Justine Carroll

Sport
- Country: Australia
- Sport: Rowing
- Club: Mosman Rowing Club

Medal record
Women's rowing
Representing Australia
World Rowing Championships
| Silver medal – second place | 1988 Milan | LW4- |

= Justine Carroll =

Australian former lightweight rower

Justine Carroll (married name: Battersby) is an Australian former lightweight rower. She was a three-time national champion and won a silver medal at the 1988 World Rowing Championships.

==Club and state rowing==
Carroll's senior club rowing was from the Mosman Rowing Club.

Carroll was first selected for New South Wales at the senior level in 1987 lightweight coxless four which contested the Victoria Cup at the Interstate Regatta. She raced in that event again in 1988 and 1990. In 1988 with Carrol at stroke the New South Wales crossed the line first by a convincing margin but were disqualified due to a doping infringement.
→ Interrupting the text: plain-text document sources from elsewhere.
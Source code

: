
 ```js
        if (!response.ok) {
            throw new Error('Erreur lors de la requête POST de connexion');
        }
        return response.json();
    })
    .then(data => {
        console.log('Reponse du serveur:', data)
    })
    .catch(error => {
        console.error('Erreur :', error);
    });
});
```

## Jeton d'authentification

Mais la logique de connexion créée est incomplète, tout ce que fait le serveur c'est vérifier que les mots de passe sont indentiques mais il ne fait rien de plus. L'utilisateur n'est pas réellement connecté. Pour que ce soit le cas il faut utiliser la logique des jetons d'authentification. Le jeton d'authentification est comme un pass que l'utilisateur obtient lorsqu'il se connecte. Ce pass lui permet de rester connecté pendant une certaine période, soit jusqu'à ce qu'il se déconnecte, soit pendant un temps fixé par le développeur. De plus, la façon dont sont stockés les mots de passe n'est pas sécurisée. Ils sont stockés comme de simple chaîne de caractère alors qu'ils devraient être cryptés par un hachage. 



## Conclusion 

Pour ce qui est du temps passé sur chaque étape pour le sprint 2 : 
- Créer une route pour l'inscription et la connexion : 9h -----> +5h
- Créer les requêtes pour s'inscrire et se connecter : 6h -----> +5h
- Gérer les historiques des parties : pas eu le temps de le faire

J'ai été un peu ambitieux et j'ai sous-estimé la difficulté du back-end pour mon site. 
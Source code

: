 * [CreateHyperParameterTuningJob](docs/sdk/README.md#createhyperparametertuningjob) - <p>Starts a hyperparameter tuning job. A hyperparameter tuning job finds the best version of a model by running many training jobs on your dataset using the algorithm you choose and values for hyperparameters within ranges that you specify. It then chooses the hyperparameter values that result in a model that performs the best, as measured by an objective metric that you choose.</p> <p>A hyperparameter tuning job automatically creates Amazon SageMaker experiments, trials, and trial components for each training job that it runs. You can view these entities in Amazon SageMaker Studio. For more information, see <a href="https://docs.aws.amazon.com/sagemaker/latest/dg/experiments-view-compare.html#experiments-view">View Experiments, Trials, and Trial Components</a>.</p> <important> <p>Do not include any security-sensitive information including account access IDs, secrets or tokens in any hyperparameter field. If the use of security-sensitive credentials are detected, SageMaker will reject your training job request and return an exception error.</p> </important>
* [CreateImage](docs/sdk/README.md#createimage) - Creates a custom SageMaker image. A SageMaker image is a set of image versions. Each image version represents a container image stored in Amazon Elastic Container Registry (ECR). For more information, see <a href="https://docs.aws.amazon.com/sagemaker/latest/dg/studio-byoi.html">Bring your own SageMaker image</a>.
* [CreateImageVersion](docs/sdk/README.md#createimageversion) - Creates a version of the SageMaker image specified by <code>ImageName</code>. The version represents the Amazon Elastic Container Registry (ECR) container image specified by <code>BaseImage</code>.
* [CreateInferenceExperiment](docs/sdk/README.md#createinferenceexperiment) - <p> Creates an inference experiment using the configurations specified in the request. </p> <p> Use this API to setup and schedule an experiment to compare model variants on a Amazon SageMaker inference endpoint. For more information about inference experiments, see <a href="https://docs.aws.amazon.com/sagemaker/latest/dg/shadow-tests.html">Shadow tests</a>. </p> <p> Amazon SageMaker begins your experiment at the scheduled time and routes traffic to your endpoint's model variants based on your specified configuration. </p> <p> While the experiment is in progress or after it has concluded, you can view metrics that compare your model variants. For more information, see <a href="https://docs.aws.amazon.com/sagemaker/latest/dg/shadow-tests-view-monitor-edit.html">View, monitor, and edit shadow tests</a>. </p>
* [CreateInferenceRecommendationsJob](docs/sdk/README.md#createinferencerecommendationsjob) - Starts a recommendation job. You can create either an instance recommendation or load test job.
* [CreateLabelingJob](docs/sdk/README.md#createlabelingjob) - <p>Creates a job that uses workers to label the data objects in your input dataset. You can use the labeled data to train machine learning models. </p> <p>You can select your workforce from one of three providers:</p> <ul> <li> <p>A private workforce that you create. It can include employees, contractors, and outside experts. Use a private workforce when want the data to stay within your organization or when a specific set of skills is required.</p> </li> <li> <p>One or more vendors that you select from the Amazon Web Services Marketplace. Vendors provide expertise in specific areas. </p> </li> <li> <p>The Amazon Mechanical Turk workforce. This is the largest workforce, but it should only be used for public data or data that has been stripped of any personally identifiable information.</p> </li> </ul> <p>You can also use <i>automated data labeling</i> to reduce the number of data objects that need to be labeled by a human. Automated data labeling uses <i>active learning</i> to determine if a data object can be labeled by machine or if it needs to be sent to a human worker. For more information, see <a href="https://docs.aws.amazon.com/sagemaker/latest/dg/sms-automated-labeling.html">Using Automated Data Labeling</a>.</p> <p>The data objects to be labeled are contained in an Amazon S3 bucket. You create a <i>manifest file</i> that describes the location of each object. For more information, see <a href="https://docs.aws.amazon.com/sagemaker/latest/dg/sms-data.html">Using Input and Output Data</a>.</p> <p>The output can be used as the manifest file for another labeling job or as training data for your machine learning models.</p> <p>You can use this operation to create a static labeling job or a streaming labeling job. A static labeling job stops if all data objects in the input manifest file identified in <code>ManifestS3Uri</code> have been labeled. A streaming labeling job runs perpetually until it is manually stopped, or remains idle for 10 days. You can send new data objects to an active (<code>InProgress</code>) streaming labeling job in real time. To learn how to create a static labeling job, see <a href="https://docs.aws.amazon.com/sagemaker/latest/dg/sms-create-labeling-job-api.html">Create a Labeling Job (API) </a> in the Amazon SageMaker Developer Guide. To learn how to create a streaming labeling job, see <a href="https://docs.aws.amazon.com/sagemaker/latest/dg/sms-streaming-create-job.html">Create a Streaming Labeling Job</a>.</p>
She rowed in Mosman Rowing Club colours contesting Australian national titles in the lightweight pair and the lightweight coxless four on a number of occasions. In 1987 she won the lightweight championships title with Virginia Lee and placed second in the coxless four. In 1988 she again won the pair with Lee and won the national lightweight coxless four title with Lee, Jean Turner and Simone Salier from Mosman. In 1990 she placed third in the pair and second in the four.

==International representative rowing==
Carroll made her Australian representative debut in the lightweight coxless four at the Milan 1988. Battersby stroked that crew to a silver medal.

==Personal==
She is married to James Battersby an Australian champion and Olympic rower also from the Mosman Rowing Club. They have three daughters.